▶ **Required action**
Please return every line of the records below that contains the word "software".

(Plain-text document sources)
=== Section Start ===
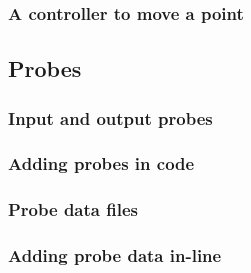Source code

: \subsubsection{A controller to move a point}


\subsection{Probes}

\subsubsection{Input and output probes}

\subsubsection{Adding probes in code}


\subsubsection{Probe data files}

\subsubsection{Adding probe data in-line}

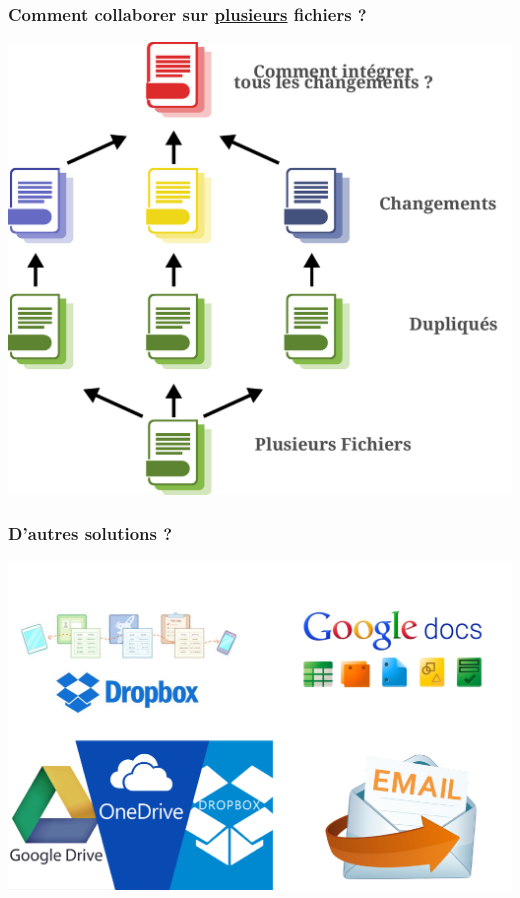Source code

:\documentclass[table,tikz,12pt,svgnames]{beamer}
\begin{document}
\begin{frame}
	\frametitle{Comment collaborer sur \underline{plusieurs} fichiers ? }
	\begin{block}{}
    \begin{adjustwidth}{-0.5cm}{-0.5cm}{}
		\begin{center}
		{\includegraphics[scale=0.38]{images/file_share_many.pdf}}
		\end{center}
	\end{adjustwidth}
	\end{block}
\end{frame}


\begin{frame}
	\frametitle{D'autres solutions ? }
	\vspace{-4em}
	\begin{block}{}
    \begin{adjustwidth}{-0.5cm}{-0.5cm}{}
		\begin{center}
		{\includegraphics[scale=0.43]{images/services.pdf}}
		\end{center}
	\end{adjustwidth}
	\end{block}
\end{frame}
\end{document}
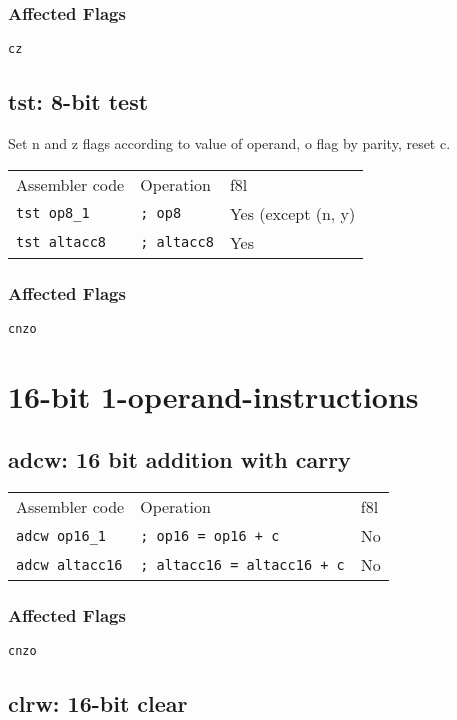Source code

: \documentclass{book}
\begin{document}
\subsubsection*{Affected Flags}

\texttt{cz}


\subsection{tst: 8-bit test}

Set n and z flags according to value of operand, o flag by parity, reset c.

\begin{tabular}{l l l}
Assembler code       & Operation          & f8l \\
\texttt{tst op8\_1}  & \texttt{; op8}     & Yes (except (n, y) \\
\texttt{tst altacc8} & \texttt{; altacc8} & Yes
\end{tabular}

\subsubsection*{Affected Flags}

\texttt{cnzo}


\section{16-bit 1-operand-instructions}

\subsection{adcw: 16 bit addition with carry}

\begin{tabular}{l l l}
Assembler code         & Operation                          & f8l \\
\texttt{adcw op16\_1}  & \texttt{; op16 = op16 + c}         & No \\
\texttt{adcw altacc16} & \texttt{; altacc16 = altacc16 + c} & No
\end{tabular}

\subsubsection*{Affected Flags}

\texttt{cnzo}


\subsection{clrw: 16-bit clear}
\end{document}
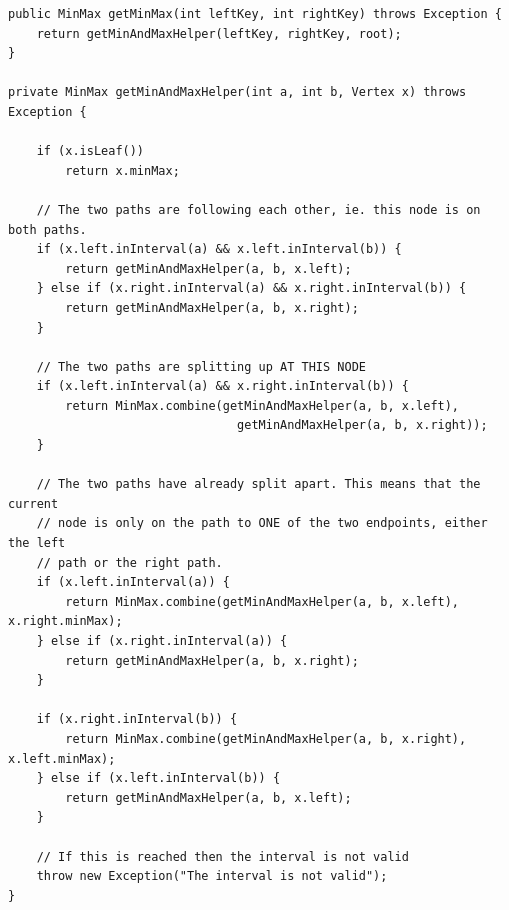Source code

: \newpage
\begin{lstlisting}[caption=Java code for retrieving min and max in a query range
{[leftKey, rightKey]}, label=listing:get-min-max]
public MinMax getMinMax(int leftKey, int rightKey) throws Exception {
    return getMinAndMaxHelper(leftKey, rightKey, root);
}

private MinMax getMinAndMaxHelper(int a, int b, Vertex x) throws Exception {

    if (x.isLeaf())
        return x.minMax;

    // The two paths are following each other, ie. this node is on both paths.
    if (x.left.inInterval(a) && x.left.inInterval(b)) {
        return getMinAndMaxHelper(a, b, x.left);
    } else if (x.right.inInterval(a) && x.right.inInterval(b)) {
        return getMinAndMaxHelper(a, b, x.right);
    }

    // The two paths are splitting up AT THIS NODE
    if (x.left.inInterval(a) && x.right.inInterval(b)) {
        return MinMax.combine(getMinAndMaxHelper(a, b, x.left),
                                getMinAndMaxHelper(a, b, x.right));
    }

    // The two paths have already split apart. This means that the current
    // node is only on the path to ONE of the two endpoints, either the left
    // path or the right path.
    if (x.left.inInterval(a)) {
        return MinMax.combine(getMinAndMaxHelper(a, b, x.left), x.right.minMax);
    } else if (x.right.inInterval(a)) {
        return getMinAndMaxHelper(a, b, x.right);
    }

    if (x.right.inInterval(b)) {
        return MinMax.combine(getMinAndMaxHelper(a, b, x.right), x.left.minMax);
    } else if (x.left.inInterval(b)) {
        return getMinAndMaxHelper(a, b, x.left);
    }

    // If this is reached then the interval is not valid
    throw new Exception("The interval is not valid");
}
\end{lstlisting}


\clearpage
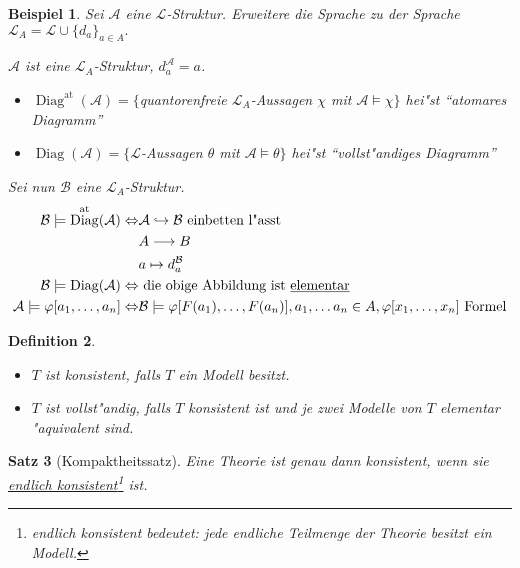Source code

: \documentclass[a4paper,12pt,numbers=noenddot,parskip=full]{scrartcl}
\newcommand{\scrL}{\mathcal{L}}
\newcommand{\scrA}{\mathcal{A}}
\newcommand{\scrB}{\mathcal{B}}
\DeclareMathOperator{\Diag}{Diag}
\newcommand{\atdig}{\Diag^{\text{at}}}
\newcommand{\vdig}{\Diag}
\theoremstyle{dotless}
\newtheorem{theorem}{Satz}[section]
\newtheorem{definition}[theorem]{Definition}
\newtheorem{example}[theorem]{Beispiel}
\theoremstyle{remark}
\begin{document}
\begin{example}
	Sei $\scrA$ eine $\scrL$-Struktur. Erweitere die Sprache zu der Sprache $\scrL_A = \scrL \cup \{d_a\}_{a \in A}.$
	
	$\scrA$ ist eine $\scrL_A$-Struktur, $d_a^\scrA = a$.
	\begin{itemize}
		\item $\atdig(\scrA) = \{$quantorenfreie $\scrL_A$-Aussagen $\chi$ mit $\scrA \models \chi\}$ hei"st "`atomares Diagramm"'
		\item $\vdig (\scrA) = \{\scrL$-Aussagen $\theta$ mit $\scrA \models \theta\}$ hei"st "`vollst"andiges Diagramm"'
	\end{itemize}
	Sei nun $\scrB$ eine $\scrL_A$-Struktur.
	\begin{align*}
		\scrB \models \atdig(\scrA) \Leftrightarrow &\scrA \hookrightarrow \scrB \text{ einbetten l"asst}\\
		&A \longrightarrow B\\
		&a \mapsto d_a^\scrB\\
		\scrB \models \vdig(\scrA) \Leftrightarrow &\text{ die obige Abbildung ist \underline{elementar}}\\
		\scrA \models \varphi[a_1, \dots, a_n] \Leftrightarrow &\scrB \models \varphi [F(a_1), \dots, F(a_n)], a_1, \dots a_n \in A, \varphi[x_1, \dots, x_n] \text{ Formel}
	\end{align*}
\end{example}

\begin{definition}
	\begin{itemize}
		\item $T$ ist konsistent, falls $T$ ein Modell besitzt.
		\item $T$ ist vollst"andig, falls  $T$ konsistent ist und je zwei Modelle von $T$ elementar "aquivalent sind.
	\end{itemize}
\end{definition}

\begin{theorem}[Kompaktheitssatz]
	Eine Theorie ist genau dann konsistent, wenn sie \underline{endlich konsistent}\footnote{endlich konsistent bedeutet: jede endliche Teilmenge der Theorie besitzt ein Modell.} ist.
\end{theorem}
\end{document}
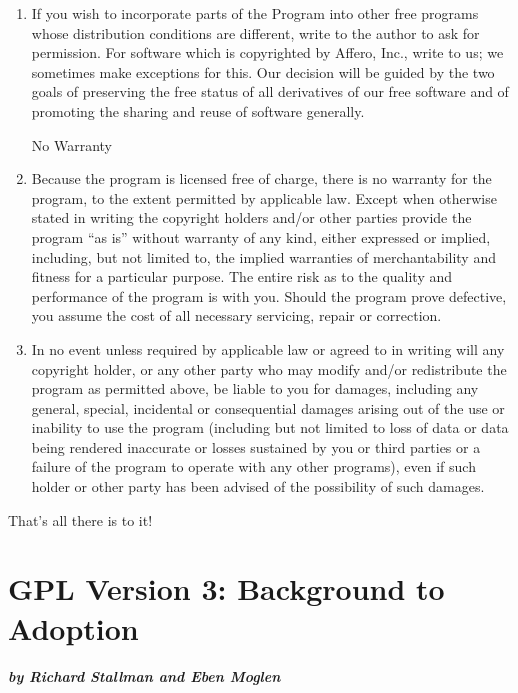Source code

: \documentclass[11pt, letterpaper]{book}
\begin{document}
\begin{enumerate}
\item
If you wish to incorporate parts of the Program into other free
programs whose distribution conditions are different, write to the
author to ask for permission. For software which is copyrighted by
Affero, Inc., write to us; we sometimes make exceptions for this. Our
decision will be guided by the two goals of preserving the free status
of all derivatives of our free software and of promoting the sharing
and reuse of software generally.

\begin{center}
{\Large\sc
No Warranty
}
\end{center}

\item
{\sc Because the program is licensed free of charge, there is no warranty
for the program, to the extent permitted by applicable law.  Except when
otherwise stated in writing the copyright holders and/or other parties
provide the program ``as is'' without warranty of any kind, either expressed
or implied, including, but not limited to, the implied warranties of
merchantability and fitness for a particular purpose.  The entire risk as
to the quality and performance of the program is with you.  Should the
program prove defective, you assume the cost of all necessary servicing,
repair or correction.}

\item
{\sc In no event unless required by applicable law or agreed to in writing
will any copyright holder, or any other party who may modify and/or
redistribute the program as permitted above, be liable to you for damages,
including any general, special, incidental or consequential damages arising
out of the use or inability to use the program (including but not limited
to loss of data or data being rendered inaccurate or losses sustained by
you or third parties or a failure of the program to operate with any other
programs), even if such holder or other party has been advised of the
possibility of such damages.}

\end{enumerate}

That's all there is to it!

\chapter{GPL Version 3: Background to Adoption}

\textbf{\textit{\large{by Richard Stallman and Eben Moglen}}}
\end{document}
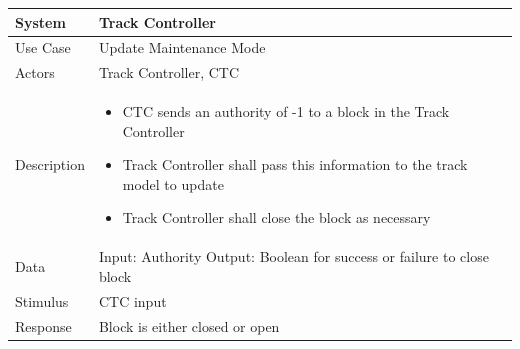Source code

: \documentclass{article}
\begin{document}
    \begin{longtable}{
    || >{\raggedright\arraybackslash}m{}
    | >{\raggedright\arraybackslash}m{}||}
    \hline
    \textbf{System} & \textbf{Track Controller} \\
    \hline
    Use Case & Update Maintenance Mode\\
    \hline
    Actors & Track Controller, CTC \\
    \hline
    Description & \begin{itemize}
        \item CTC sends an authority of -1 to a block in the Track Controller
        \item Track Controller shall pass this information to the track model to update
        \item Track Controller shall close the block as necessary
    \end{itemize}\\
    \hline
    Data & Input: Authority \newline Output: Boolean for success or failure to close block\\
    \hline
    Stimulus & CTC input\\
    \hline
    Response & Block is either closed or open\\
    \hline
    \end{longtable}
\end{document}
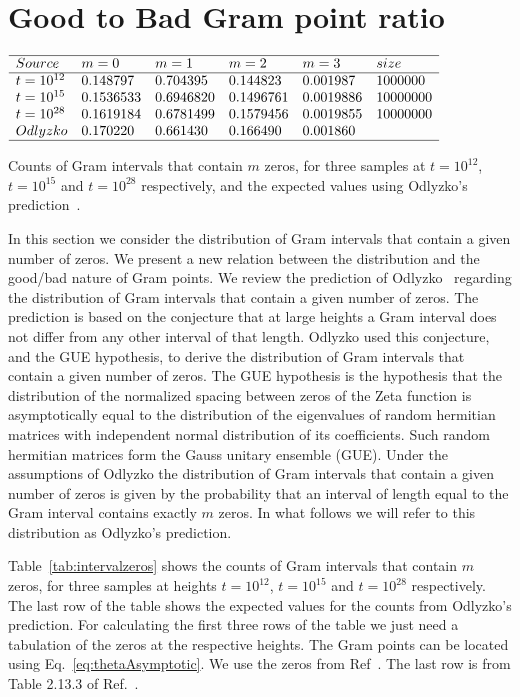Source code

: \documentclass[twoside]{article}
\theoremstyle{definition}
\begin{document}
\section{\label{sec5}Good to Bad Gram point ratio}

\begin{table}
\centering \(\begin{array}{llllll}
\hline
Source &m = 0&m = 1&m = 2&m = 3&size\\
\hline
t = 10^{12}&0.148797&0.704395&0.144823&0.001987&1000000\\
t = 10^{15}&0.1536533&0.6946820&0.1496761&0.0019886&10000000\\
t = 10^{28}&0.1619184&0.6781499&0.1579456&0.0019855&10000000\\
Odlyzko&0.170220&0.661430&0.166490&0.001860&\\
\hline
\end{array}\)
\caption{Counts of Gram intervals that contain $m$ zeros, for three samples at $t=10^{12}$, $t=10^{15}$  and $t=10^{28}$ respectively, and the  expected values using Odlyzko's prediction~\cite{Odlyzko 1992}.} \label{tab:intervalzeros}
\end{table}


In this section we consider the distribution of Gram intervals that contain a given number of zeros. We present a new relation between the distribution and the good/bad nature of Gram points. 
We  review the prediction of Odlyzko~\cite{Odlyzko 1992} regarding the distribution of Gram intervals that contain a given number of zeros. The prediction is based on the conjecture that at large heights a Gram interval does not differ from any other interval of that length. Odlyzko used this conjecture, and the GUE hypothesis, to derive the distribution of Gram intervals that contain a given number of zeros.  
The GUE hypothesis  is the hypothesis that the distribution of the normalized spacing between zeros of the Zeta function is asymptotically equal to the distribution of the eigenvalues of random hermitian matrices with independent normal distribution of its coefficients. Such random hermitian matrices form the Gauss unitary ensemble (GUE). Under the assumptions of Odlyzko the distribution of Gram intervals that contain a given number of zeros is given by the probability that an interval of length equal to the Gram interval contains exactly $m$ zeros. In what follows we will refer to this distribution as Odlyzko's prediction.

Table~\ref{tab:intervalzeros} shows the counts of Gram intervals that contain $m$ zeros, for three samples at heights $t=10^{12}$, $t=10^{15}$  and $t=10^{28}$ respectively. The last row of the table shows the  expected values for the counts from Odlyzko's prediction. For calculating the first three rows of the table we just need a tabulation of the zeros at the respective heights. The Gram points can be located using Eq.~\ref{eq:thetaAsymptotic}. We use the zeros from Ref~\cite{hiary 2010}. The last row is from Table 2.13.3 of Ref.~\cite{Odlyzko 1992}.
\end{document}
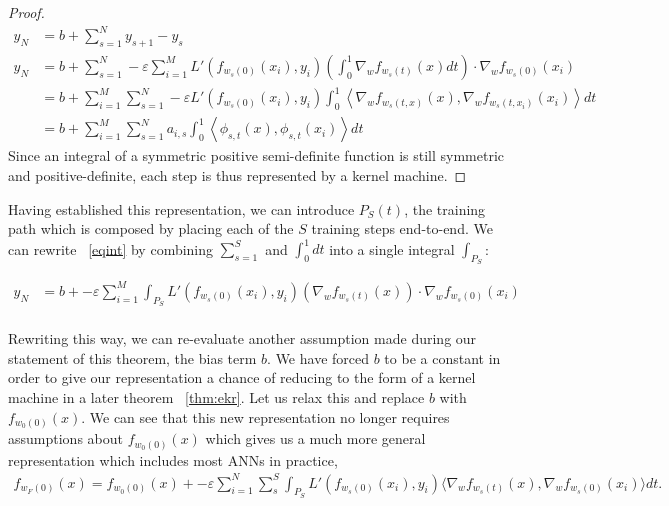 \begin{proof}
\begin{align*}
y_N &= b + \sum_{s=1}^N y_{s+1} - y_s\\
y_N &= b + \sum_{s = 1}^N -\varepsilon \sum_{i = 1}^{M} L'(f_{w_s(0)}(x_i),  y_i)
      \left(\int_0^1\nabla_w f_{w_s(t)}(x)dt\right) \cdot \nabla_w
      f_{w_s(0)}(x_i)\\   \label{eqint}
&= b + \sum_{i = 1}^{M}\sum_{s = 1}^N -\varepsilon  L'(f_{w_s(0)}(x_i),  y_i)  \int_0^1\left\langle \nabla_w f_{w_s(t,x)}(x), \nabla_w f_{w_s(t,x_i)}(x_i) \right\rangle dt\\ 
&= b + \sum_{i = 1}^{M}\sum_{s = 1}^N a_{i, s}  \int_0^1 \left\langle \phi_{s,t}(x), \phi_{s,t}(x_i)\right\rangle dt
\end{align*}
Since an integral of a symmetric positive semi-definite function is still symmetric and positive-definite, each step is thus represented by a kernel machine. 

\end{proof}

Having established this representation, we can introduce $P_S(t)$, the
training path which is composed by placing each of the $S$ training
steps end-to-end. We can rewrite ~\ref{eqint} by combining $\sum_{s =
  1}^S$ and $\int_0^1 dt$ into a single integral $\int_{P_S}$:

\begin{align}
y_N &= b +  -\varepsilon \sum_{i = 1}^{M} \int_{P_S} 
      L'(f_{w_s(0)}(x_i),  y_i)
      \left(\nabla_w f_{w_s(t)}(x)\right) \cdot \nabla_w
      f_{w_s(0)}(x_i)\\   \label{eqint}
\end{align}

Rewriting this way, we can re-evaluate another assumption made during
our statement of this theorem, the bias term $b$. We have forced $b$
to be a constant in order to give our representation a chance of
reducing to the form of a kernel machine in a later theorem
~\ref{thm:ekr}. Let us relax this and replace $b$ with
$f_{w_0(0)}(x)$. We can see that this new representation no longer
requires assumptions about $f_{w_0(0)}(x)$ which gives us a much more
general representation which includes most ANNs in practice, 
\begin{align}
f_{w_F(0)}(x) = f_{w_0(0)}(x) +  -\varepsilon \sum_{i=1}^N \sum_s^S \int_{P_S} L'(f_{w_s(0)}(x_i),  y_i)
      \langle\nabla_w f_{w_s(t)}(x), \nabla_w
      f_{w_s(0)}(x_i)\rangle dt \label{eqint}.
\end{align}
=== Section End ===
▶ **Task result**
author to ask for permission. For software which is copyrighted by
of all derivatives of our free software and of promoting the sharing
and reuse of software generally.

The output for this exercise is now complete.